Com a reestruturação da Empresa Baiana de Alimentos (Ebal), as lojas da Cesta do Povo passaram a ser disputadas pelos fornecedores do setor supermercadista. Hoje, são 1.200 fornecedores na lista, com outros 6 mil aguardando inclusão no cadastro. A nova relação da Cesta do Povo com as grandes empresas de produção e comercialização pode ser conferida na Superbahia – 1ª Feira e Convenção Baiana de Supermercados, Atacados e Distribuidores, que se realiza até esta quarta-feira (23), no Centro de Convenções.


Na abertura do evento, o presidente da Ebal, Reub Celestino, confirmou as estimativas de que a empresa - que desenvolve um programa social com oferta de produtos de qualidade a preços abaixo da média do mercado -, já conseguiu reduzir o prejuízo anual de, aproximadamente, R$ 305 milhões, verificado em dezembro de 2006, para cerca de R$ 9 milhões. Reub, que representou o governador Jaques Wagner na solenidade, ainda confirmou as estimativas de que a empresa deve zerar o prejuízo já no ano que vem.


“Hoje, além dos recursos do Estado, as lojas já conseguem negociar a partir do faturamento próprio, criando condições para obter e oferecer vantagens aos fornecedores”, contou Reub, assegurando que 90% da dívida com fornecedores já foi equacionada apenas no período de um ano e três meses da reestruturação. Das 425 lojas da Cesta do Povo que estavam desativadas, 275 lojas já voltaram a atender a população tanto na capital, quanto no interior, com previsão de atingir 310 lojas até o final deste ano, em 240 municípios.


A Ebal é uma das 76 empresas que mantém um estande na Superbahia. O objetivo do evento é estreitar a relação entre os supermercadistas e fornecedores não apenas para ampliar os negócios, mas para difundir novas tecnologias usadas para a comercialização de produtos e na relação com os consumidores. A empresa também se destaca no evento pelo potencial no mercado, com atendimento anual de 20 milhões de pessoas, ocupando a oitava posição no ranking do setor na Bahia, “já caminhando para a quinta”, como ressaltou Reub.

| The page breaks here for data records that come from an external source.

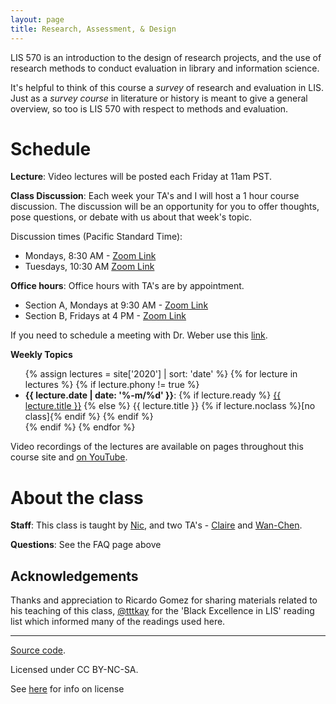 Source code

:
 ```yaml
---
layout: page
title: Research, Assessment, & Design  
---
```


LIS 570 is an introduction to the design of research projects, and the use of research methods to conduct evaluation in library and information science.

It's helpful to think of this course a *survey* of research and evaluation in LIS. Just as a *survey course* in literature or history is meant to give a general overview, so too is LIS 570 with respect to methods and evaluation.

# Schedule

**Lecture**: Video lectures will be posted each Friday at 11am PST.

**Class Discussion**:
Each week your TA's and I will host a 1 hour course discussion. The discussion will be an opportunity for you to offer thoughts, pose questions, or debate with us about that week's topic.

Discussion times (Pacific Standard Time):

- Mondays, 8:30 AM - [Zoom Link]( https://washington.zoom.us/j/94982906196)
- Tuesdays, 10:30 AM  [Zoom Link](https://washington.zoom.us/j/94422099280)

**Office hours**: Office hours with TA's are by appointment.

- Section A, Mondays at 9:30 AM - [Zoom Link]()
- Section B, Fridays at 4 PM  - [Zoom Link](https://washington.zoom.us/j/94989269902?pwd=THJveEpJNmp6b1NmRDlwMmZVOW11Zz09)

If you need to schedule a meeting with Dr. Weber use this [link](https://calendly.com/nmweber/15min).

**Weekly Topics**
<ul>
{% assign lectures = site['2020'] | sort: 'date' %}
{% for lecture in lectures %}
    {% if lecture.phony != true %}
        <li>
        <strong>{{ lecture.date | date: '%-m/%d' }}</strong>:
        {% if lecture.ready %}
            <a href="/LIS-570-Au2020/{{ lecture.url }}">{{ lecture.title }}</a>
        {% else %}
            {{ lecture.title }} {% if lecture.noclass %}[no class]{% endif %}
        {% endif %}
        </li>
    {% endif %}
{% endfor %}
</ul>

Video recordings of the lectures are available on pages throughout this course site and [on YouTube](https://www.youtube.com/playlist?list=PLbfZ2tKmriI7wsTY0fusl6OCrJsdhXSsr).

# About the class

**Staff**: This class is taught by [Nic](http://nicweber.info), and two TA's - [Claire]() and [Wan-Chen](https://wcleeblog.wordpress.com/).

**Questions**: See the FAQ page above


## Acknowledgements

Thanks and appreciation to Ricardo Gomez for sharing materials related to his teaching of this class, [@tttkay](https://twitter.com/tttkay) for the 'Black Excellence in LIS' reading list which informed many of the readings used here.  

---

<div class="small center">
<p><a href="https://github.com/nniiicc/LIS-570-Au2020">Source code</a>.</p>
<p>Licensed under CC BY-NC-SA.</p>
<p>See <a href="/license/">here</a> for info on license</p>
</div>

“No caso da Cesta do Povo, que desenvolve um papel social, inclusive como regulador de preços, em regiões distantes e que não despertam o interesse dos empresários para maiores investimentos, os supermercados e fornecedores não são vistos como concorrentes e sim como parceiros”, explicou. A Ebal também já está desenvolvendo um projeto para atuar também como atacadista, a partir do segundo semestre, para suprir os pequenos comerciantes.


Segundo dados da Associação Baiana de Supermercados (Abase), a Bahia conta hoje com cerca de 3 mil lojas de supermercados e atacadistas, de um total de 500 empresas. O setor corresponde a 8% do Produto Interno Bruto (PIB) do estado. “Nossa expectativa já nesta primeira edição da Superbahia é avançar na qualidade de atendimento ao consumidor, com redução de custo e aplicação de novas tecnologias, contando com a parceria do Estado também nos programas de incentivo da economia local para um crescimento ainda maior do setor”, concluiu José Humberto Souza, presidente da Abase.